- Opening Delimiter -

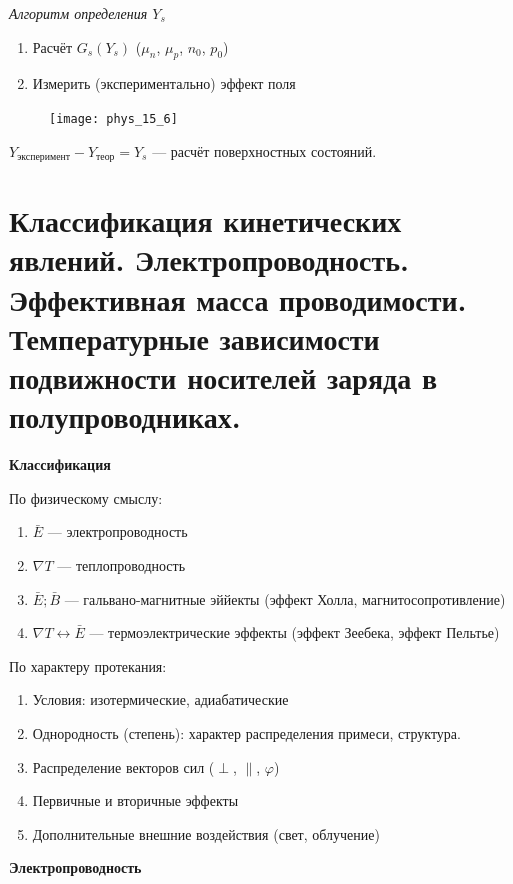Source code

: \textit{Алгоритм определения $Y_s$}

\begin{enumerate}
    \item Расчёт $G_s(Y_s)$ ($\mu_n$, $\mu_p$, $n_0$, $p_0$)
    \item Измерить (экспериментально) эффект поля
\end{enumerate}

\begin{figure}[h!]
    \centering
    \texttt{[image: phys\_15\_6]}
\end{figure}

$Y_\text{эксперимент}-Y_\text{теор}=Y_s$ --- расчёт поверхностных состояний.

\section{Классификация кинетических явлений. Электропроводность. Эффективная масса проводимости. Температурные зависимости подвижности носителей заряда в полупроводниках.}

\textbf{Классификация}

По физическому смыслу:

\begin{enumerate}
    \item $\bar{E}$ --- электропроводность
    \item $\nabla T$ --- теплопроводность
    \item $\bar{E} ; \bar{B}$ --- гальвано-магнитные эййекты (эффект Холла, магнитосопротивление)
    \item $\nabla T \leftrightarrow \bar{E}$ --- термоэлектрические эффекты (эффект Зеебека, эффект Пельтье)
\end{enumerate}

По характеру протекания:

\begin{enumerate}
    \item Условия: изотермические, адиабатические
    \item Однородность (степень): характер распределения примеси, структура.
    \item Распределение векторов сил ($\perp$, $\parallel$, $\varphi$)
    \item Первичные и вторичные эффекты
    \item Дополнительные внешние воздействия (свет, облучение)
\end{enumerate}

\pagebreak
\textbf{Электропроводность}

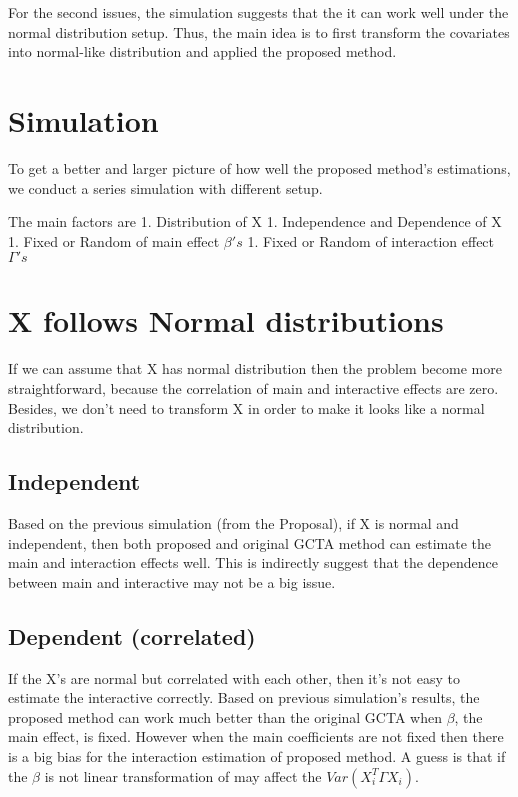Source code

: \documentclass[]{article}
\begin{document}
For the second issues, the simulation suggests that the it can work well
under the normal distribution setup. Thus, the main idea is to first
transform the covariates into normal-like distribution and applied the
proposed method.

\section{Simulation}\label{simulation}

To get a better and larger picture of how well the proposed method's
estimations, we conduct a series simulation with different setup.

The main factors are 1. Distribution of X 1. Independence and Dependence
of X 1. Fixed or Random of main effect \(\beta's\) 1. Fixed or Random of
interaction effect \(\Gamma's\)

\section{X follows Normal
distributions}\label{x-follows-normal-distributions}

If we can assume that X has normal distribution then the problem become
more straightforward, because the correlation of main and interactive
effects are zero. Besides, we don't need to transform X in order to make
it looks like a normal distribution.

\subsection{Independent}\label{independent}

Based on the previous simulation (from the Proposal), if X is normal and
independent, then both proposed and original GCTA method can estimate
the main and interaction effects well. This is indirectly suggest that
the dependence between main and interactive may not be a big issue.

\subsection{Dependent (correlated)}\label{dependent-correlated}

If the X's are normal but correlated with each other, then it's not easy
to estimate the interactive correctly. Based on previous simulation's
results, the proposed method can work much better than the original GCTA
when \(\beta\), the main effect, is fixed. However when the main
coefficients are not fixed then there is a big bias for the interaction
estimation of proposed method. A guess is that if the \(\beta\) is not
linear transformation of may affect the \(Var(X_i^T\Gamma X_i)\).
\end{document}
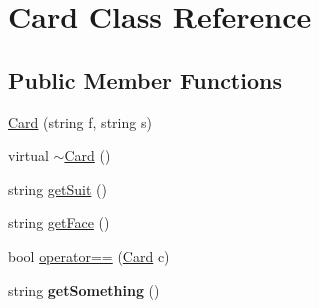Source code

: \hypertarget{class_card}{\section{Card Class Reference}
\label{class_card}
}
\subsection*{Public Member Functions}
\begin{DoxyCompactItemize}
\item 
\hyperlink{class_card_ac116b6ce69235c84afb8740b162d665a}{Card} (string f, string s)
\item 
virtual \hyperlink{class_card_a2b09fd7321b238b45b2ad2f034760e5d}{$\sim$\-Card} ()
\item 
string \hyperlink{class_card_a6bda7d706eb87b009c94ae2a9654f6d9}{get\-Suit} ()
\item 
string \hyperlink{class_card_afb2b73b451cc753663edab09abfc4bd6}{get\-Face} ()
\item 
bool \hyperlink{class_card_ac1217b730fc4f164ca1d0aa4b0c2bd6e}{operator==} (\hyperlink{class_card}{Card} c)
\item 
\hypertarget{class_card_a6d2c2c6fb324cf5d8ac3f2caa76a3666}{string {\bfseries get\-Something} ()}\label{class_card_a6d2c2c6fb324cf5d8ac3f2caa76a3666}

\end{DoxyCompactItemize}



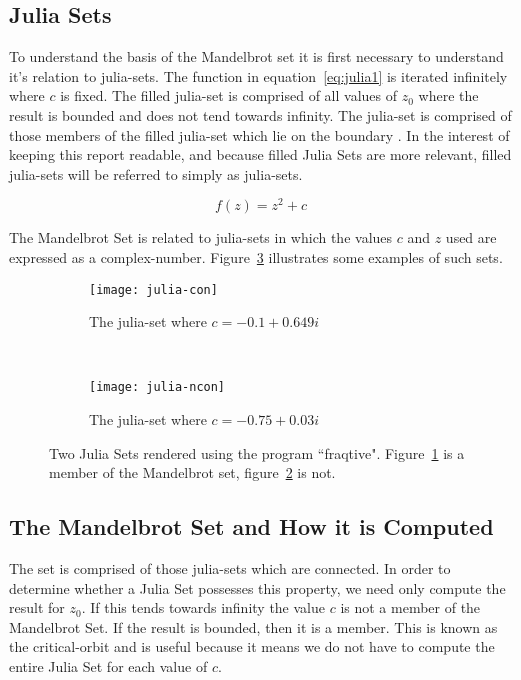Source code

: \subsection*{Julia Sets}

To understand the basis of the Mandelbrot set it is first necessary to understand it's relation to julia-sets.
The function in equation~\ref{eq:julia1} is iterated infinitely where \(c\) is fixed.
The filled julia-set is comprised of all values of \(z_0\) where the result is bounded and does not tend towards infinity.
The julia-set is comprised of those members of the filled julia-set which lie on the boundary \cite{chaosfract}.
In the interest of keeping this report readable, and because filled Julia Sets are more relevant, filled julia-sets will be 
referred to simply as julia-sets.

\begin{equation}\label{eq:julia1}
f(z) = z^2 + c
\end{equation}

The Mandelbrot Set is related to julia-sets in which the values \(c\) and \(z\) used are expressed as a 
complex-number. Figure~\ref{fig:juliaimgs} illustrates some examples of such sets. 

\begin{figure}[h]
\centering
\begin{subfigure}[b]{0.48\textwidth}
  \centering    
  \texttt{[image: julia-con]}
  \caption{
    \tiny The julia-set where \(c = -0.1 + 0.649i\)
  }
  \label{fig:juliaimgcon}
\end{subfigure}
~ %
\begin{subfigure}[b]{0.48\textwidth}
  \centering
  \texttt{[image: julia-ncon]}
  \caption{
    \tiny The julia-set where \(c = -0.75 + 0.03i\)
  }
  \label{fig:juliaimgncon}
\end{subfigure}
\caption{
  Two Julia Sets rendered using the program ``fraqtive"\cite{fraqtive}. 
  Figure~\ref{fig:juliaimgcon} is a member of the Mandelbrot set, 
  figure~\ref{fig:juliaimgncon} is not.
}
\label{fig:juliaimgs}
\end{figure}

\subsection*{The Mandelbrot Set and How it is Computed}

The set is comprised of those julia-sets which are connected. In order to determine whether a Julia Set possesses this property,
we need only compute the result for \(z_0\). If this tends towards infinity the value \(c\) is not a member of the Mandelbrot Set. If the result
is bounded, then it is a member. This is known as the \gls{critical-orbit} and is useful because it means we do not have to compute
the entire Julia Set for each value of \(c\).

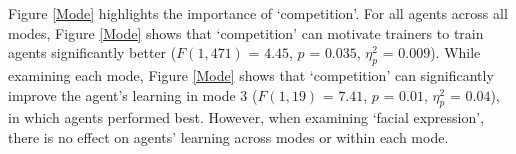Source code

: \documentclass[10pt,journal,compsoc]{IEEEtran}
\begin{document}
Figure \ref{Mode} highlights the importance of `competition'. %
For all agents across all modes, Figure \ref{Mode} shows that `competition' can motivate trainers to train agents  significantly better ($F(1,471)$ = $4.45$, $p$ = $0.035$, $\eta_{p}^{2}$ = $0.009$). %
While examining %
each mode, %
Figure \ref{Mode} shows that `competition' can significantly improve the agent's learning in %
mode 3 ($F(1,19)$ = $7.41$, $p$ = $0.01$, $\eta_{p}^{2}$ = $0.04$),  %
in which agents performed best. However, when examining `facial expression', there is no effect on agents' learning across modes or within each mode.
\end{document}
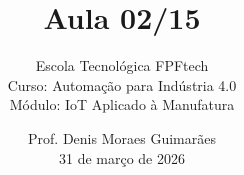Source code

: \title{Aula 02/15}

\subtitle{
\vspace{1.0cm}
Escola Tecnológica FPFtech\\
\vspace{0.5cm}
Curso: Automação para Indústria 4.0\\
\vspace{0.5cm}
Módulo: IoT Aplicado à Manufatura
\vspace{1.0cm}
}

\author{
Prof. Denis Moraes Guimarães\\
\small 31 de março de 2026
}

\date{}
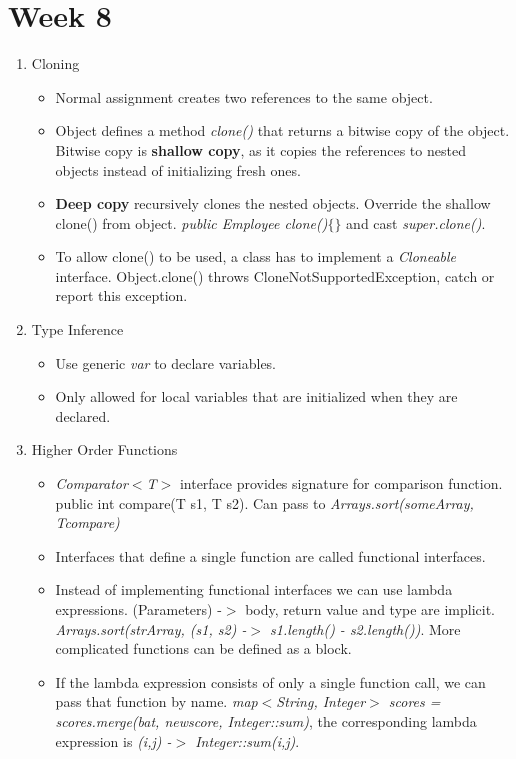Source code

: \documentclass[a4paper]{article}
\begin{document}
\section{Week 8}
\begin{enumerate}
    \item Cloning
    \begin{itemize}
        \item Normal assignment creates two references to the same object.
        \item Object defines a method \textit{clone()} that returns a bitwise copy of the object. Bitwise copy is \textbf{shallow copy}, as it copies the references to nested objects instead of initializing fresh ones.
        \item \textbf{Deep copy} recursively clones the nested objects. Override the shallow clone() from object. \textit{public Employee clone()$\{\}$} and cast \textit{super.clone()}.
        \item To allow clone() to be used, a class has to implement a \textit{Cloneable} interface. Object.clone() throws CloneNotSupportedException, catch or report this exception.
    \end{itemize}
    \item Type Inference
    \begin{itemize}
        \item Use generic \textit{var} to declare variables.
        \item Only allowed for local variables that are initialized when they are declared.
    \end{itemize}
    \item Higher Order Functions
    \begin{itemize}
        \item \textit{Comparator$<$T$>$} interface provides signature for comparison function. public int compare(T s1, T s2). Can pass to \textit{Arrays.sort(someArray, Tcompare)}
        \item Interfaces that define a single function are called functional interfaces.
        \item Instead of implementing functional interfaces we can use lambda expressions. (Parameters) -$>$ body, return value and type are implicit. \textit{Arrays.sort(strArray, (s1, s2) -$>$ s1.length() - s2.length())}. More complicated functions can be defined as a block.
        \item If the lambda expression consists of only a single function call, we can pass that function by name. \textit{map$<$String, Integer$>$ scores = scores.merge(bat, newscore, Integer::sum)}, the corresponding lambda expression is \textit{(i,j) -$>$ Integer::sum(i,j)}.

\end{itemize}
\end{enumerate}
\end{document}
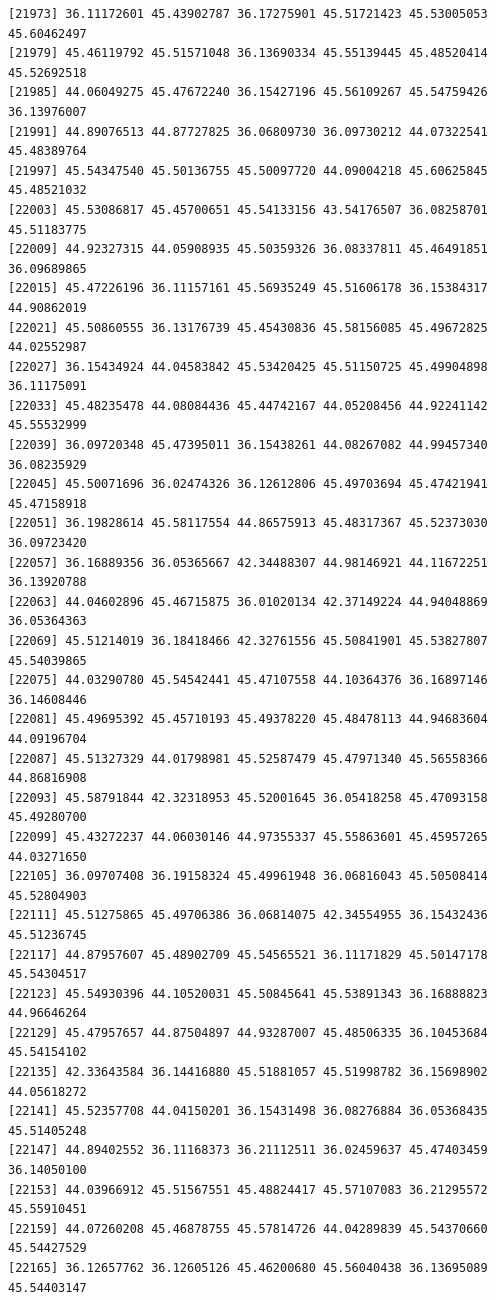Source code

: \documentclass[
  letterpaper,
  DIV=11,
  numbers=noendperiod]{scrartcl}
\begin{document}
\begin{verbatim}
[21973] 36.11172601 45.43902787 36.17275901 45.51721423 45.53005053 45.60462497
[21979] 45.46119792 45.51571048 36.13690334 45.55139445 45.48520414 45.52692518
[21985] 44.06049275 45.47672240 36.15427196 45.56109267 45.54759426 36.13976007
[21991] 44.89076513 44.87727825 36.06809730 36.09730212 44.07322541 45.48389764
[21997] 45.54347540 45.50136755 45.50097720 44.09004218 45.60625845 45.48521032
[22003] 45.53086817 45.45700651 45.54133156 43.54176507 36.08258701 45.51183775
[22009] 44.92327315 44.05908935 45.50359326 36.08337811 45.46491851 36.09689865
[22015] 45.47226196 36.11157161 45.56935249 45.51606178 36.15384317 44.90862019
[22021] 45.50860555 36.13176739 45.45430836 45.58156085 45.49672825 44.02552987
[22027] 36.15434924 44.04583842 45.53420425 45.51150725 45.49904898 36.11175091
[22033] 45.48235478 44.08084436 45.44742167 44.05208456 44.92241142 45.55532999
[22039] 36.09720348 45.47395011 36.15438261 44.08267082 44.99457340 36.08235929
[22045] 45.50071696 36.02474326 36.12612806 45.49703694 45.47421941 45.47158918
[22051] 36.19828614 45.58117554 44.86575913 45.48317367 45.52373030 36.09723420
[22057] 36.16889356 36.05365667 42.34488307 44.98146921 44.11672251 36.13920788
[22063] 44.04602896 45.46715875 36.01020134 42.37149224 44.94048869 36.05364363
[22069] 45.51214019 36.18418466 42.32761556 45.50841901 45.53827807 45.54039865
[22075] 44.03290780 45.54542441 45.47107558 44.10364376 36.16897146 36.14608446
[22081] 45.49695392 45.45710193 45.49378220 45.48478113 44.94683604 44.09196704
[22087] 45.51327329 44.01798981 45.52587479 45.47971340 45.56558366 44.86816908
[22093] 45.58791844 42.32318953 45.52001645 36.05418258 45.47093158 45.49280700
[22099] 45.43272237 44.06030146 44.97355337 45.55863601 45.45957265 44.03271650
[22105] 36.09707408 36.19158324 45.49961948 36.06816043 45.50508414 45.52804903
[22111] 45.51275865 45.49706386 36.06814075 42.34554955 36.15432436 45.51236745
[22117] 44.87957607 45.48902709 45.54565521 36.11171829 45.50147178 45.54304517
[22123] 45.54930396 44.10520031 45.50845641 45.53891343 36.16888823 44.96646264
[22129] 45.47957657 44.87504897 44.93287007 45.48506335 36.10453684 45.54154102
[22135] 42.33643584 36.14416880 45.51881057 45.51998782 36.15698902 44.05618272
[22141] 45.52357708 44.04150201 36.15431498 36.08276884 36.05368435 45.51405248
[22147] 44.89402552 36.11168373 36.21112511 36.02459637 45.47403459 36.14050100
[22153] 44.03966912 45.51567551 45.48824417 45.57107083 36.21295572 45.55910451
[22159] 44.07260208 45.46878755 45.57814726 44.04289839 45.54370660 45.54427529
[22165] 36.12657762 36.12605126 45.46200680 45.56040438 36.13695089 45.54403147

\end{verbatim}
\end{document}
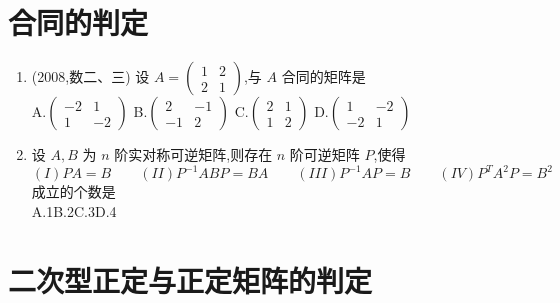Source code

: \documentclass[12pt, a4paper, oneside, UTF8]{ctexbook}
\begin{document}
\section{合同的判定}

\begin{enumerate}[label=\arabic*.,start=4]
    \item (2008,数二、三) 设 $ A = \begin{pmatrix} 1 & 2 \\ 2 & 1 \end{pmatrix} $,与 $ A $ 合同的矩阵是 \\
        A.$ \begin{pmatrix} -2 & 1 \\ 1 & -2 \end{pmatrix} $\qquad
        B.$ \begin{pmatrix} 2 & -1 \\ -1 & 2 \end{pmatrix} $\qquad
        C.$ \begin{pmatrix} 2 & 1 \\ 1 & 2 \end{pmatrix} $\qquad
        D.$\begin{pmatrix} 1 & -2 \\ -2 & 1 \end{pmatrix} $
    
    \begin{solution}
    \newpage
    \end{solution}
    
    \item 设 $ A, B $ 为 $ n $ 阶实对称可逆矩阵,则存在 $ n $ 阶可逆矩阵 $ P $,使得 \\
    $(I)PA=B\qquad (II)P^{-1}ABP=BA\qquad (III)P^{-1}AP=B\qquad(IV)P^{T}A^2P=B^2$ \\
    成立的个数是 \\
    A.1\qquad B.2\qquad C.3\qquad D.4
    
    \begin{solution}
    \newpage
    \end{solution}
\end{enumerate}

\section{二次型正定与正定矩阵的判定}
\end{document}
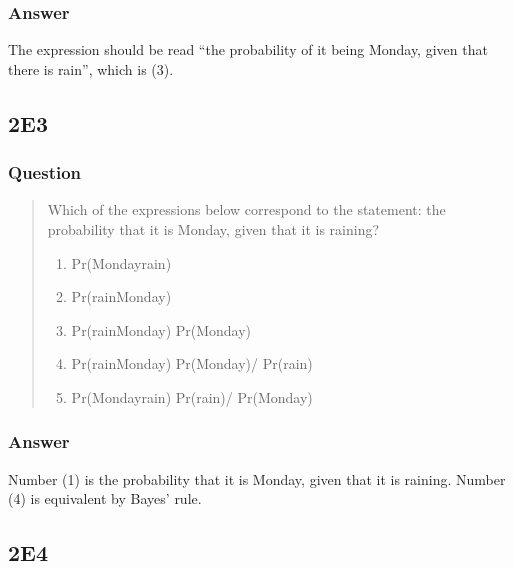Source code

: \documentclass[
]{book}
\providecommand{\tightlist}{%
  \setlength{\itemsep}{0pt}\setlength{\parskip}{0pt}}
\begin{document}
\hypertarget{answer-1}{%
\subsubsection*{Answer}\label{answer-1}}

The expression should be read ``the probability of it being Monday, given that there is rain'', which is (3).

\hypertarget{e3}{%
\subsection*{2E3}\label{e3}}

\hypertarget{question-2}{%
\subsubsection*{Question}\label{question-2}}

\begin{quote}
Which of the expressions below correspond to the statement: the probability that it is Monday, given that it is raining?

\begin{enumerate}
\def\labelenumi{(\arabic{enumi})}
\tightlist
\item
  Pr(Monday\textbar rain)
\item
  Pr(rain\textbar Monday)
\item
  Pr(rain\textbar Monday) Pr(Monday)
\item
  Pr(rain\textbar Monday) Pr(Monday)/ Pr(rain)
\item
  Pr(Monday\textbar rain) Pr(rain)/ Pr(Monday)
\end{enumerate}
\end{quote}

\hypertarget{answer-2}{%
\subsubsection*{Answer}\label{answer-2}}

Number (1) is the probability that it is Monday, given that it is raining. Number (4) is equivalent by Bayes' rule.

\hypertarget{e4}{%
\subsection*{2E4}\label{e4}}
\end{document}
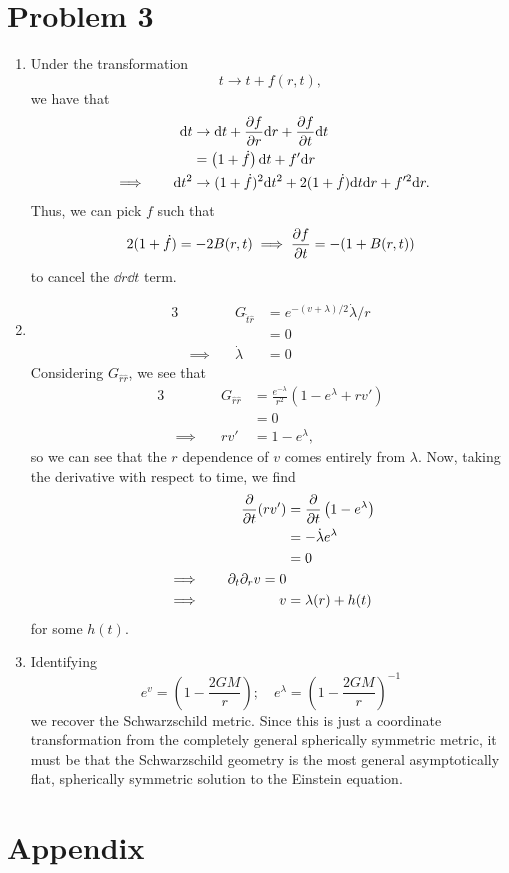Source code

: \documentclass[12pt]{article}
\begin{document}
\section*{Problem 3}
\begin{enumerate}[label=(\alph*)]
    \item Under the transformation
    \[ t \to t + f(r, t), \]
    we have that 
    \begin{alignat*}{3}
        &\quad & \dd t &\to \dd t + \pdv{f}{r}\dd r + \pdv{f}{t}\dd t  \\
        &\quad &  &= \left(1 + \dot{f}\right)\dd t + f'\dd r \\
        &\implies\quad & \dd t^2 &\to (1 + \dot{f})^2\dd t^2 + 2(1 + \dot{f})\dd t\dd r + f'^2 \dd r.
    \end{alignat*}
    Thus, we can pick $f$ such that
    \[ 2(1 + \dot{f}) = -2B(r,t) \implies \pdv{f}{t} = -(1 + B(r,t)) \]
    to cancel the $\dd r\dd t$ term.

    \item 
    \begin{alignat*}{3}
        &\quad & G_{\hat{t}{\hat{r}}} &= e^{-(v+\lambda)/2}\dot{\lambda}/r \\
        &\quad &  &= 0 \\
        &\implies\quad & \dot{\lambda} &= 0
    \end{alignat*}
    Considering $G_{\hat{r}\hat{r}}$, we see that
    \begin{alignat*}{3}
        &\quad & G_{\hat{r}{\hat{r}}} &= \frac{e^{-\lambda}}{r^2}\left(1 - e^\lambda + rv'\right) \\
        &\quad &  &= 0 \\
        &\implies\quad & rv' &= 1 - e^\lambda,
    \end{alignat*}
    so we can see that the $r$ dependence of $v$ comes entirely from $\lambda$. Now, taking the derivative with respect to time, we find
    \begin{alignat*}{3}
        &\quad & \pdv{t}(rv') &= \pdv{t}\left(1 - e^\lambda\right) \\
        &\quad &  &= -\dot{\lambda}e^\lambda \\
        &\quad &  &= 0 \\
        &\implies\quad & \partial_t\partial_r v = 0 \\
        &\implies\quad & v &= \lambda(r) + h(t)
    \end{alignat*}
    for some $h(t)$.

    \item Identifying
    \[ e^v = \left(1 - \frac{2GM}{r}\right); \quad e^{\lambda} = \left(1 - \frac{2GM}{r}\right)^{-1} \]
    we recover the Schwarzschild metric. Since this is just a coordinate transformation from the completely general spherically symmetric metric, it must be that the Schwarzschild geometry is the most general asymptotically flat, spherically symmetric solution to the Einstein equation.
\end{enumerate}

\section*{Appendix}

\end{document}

- Closing Delimiter -

* _Problem requirements_:
As the answer, set down only the lines from the data above between the one holding "Mandelbrot Set and" and the one holding "The set is comprised", inclusive, exactly as they read.

* _Response box_:
\subsection*{The Mandelbrot Set and How it is Computed}

The set is comprised of those julia-sets which are connected. In order to determine whether a Julia Set possesses this property,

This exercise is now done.